AVAILABLE DATA
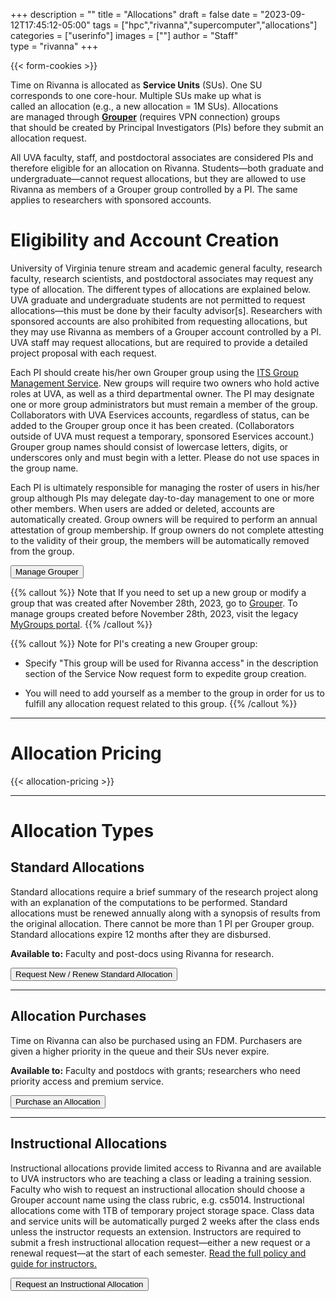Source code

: +++
description = ""
title = "Allocations"
draft = false
date = "2023-09-12T17:45:12-05:00"
tags = ["hpc","rivanna","supercomputer","allocations"]
categories = ["userinfo"]
images = [""]
author = "Staff"  
type = "rivanna"
+++

{{< form-cookies >}}

<script>
var user_token = getCookie("__user_token");
</script>

<div class="bd-callout bd-callout-warning">
<div style="float:right;margin:2rem;"><i class="fas fa-user-clock fa-5x" aria-hidden="true"></i></div>
<p>Time on Rivanna is allocated as <b>Service Units</b> (SUs). One SU corresponds to one core-hour. Multiple SUs make up what is called an allocation (e.g., a new allocation = 1M SUs). Allocations are managed through <a href="https://groups.identity.virginia.edu" target="_new" style="font-weight:bold;">Grouper</a> (requires VPN connection) groups that should be created by Principal Investigators (PIs) before they submit an allocation request. </p>
<p>All UVA faculty, staff, and postdoctoral associates are considered PIs and therefore eligible for an allocation on Rivanna. Students—both graduate and undergraduate—cannot request allocations, but they are allowed to use Rivanna as members of a Grouper group controlled by a PI. The same applies to researchers with sponsored accounts.</p>
</div>

# Eligibility and Account Creation

University of Virginia tenure stream and academic general faculty, research faculty, research scientists, and postdoctoral associates may request any type of allocation. The different types of allocations are explained below. UVA graduate and undergraduate students are not permitted to request allocations—this must be done by their faculty advisor[s]. Researchers with sponsored accounts are also prohibited from requesting allocations, but they may use Rivanna as members of a Grouper account controlled by a PI. UVA staff may request allocations, but are required to provide a detailed project proposal with each request.

Each PI should create his/her own Grouper group using the <a href="https://in.virginia.edu/how-to-request-group">ITS Group Management Service</a>. New groups will require two owners who hold active roles at UVA, as well as a third departmental owner. The PI may designate one or more group administrators but must remain a member of the group. Collaborators with UVA Eservices accounts, regardless of status, can be added to the Grouper group once it has been created. (Collaborators outside of UVA must request a temporary, sponsored Eservices account.) Grouper group names should consist of lowercase letters, digits, or underscores only and must begin with a letter. Please do not use spaces in the group name.

Each PI is ultimately responsible for managing the roster of users in his/her group although PIs may delegate day-to-day management to one or more other members. When users are added or deleted, accounts are automatically created. Group owners will be required to perform an annual attestation of group membership. If group owners do not complete attesting to the validity of their group, the members will be automatically removed from the group.

[<button class="btn btn-warning">Manage Grouper</button>](https://groups.identity.virginia.edu/)

{{% callout %}}
Note that If you need to set up a new group or modify a group that was created after November 28th, 2023, go to [Grouper](https://groups.identity.virginia.edu/). To manage groups created before November 28th, 2023, visit the legacy [MyGroups portal](https://mygroups.virginia.edu/).
{{% /callout %}}

{{% callout %}}
Note for PI's creating a new Grouper group:

* Specify "This group will be used for Rivanna access" in the description section of the Service Now request form to expedite group creation.

* You will need to add yourself as a member to the group in order for us to fulfill any allocation request related to this group.
{{% /callout %}}

- - -

# Allocation Pricing

{{< allocation-pricing >}}

- - -

# Allocation Types

## Standard Allocations
Standard allocations require a brief summary of the research project along with an explanation of the computations to be performed. Standard allocations must be renewed annually along with a synopsis of results from the original allocation. There cannot be more than 1 PI per Grouper group. Standard allocations expire 12 months after they are disbursed. 

**Available to:** Faculty and post-docs using Rivanna for research.

[<button class="btn btn-primary">Request New / Renew Standard Allocation</button>](/form/allocation-standard/)

- - -

## Allocation Purchases
Time on Rivanna can also be purchased using an FDM. Purchasers are given a higher priority in the queue and their SUs never expire.

**Available to:** Faculty and postdocs with grants; researchers who need priority access and premium service.

<a href="/form/allocation-purchase/">
  <button class="btn btn-primary">Purchase an Allocation</button>
</a>

- - -

## Instructional Allocations
Instructional allocations provide limited access to Rivanna and are available to UVA instructors who are teaching a class or leading a training session. Faculty who wish to request an instructional allocation should choose a Grouper account name using the class rubric, e.g. cs5014. Instructional allocations come with 1TB of temporary project storage space. Class data and service units will be automatically purged 2 weeks after the class ends unless the instructor requests an extension. Instructors are required to submit a fresh instructional allocation request—either a new request or a renewal request—at the start of each semester.
<a href="/education/rivanna-instructional/" target="_blank">Read the full policy and guide for instructors.</a>
<a href="/form/allocation-instructional/">

  <button class="btn btn-primary">Request an Instructional Allocation</button>
</a>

ACTION ITEM
Check the listing above for "warning". Show every line where it turns up.

RESPONSE TO THE TASK
<div class="bd-callout bd-callout-warning">
[<button class="btn btn-warning">Manage Grouper</button>](https://groups.identity.virginia.edu/)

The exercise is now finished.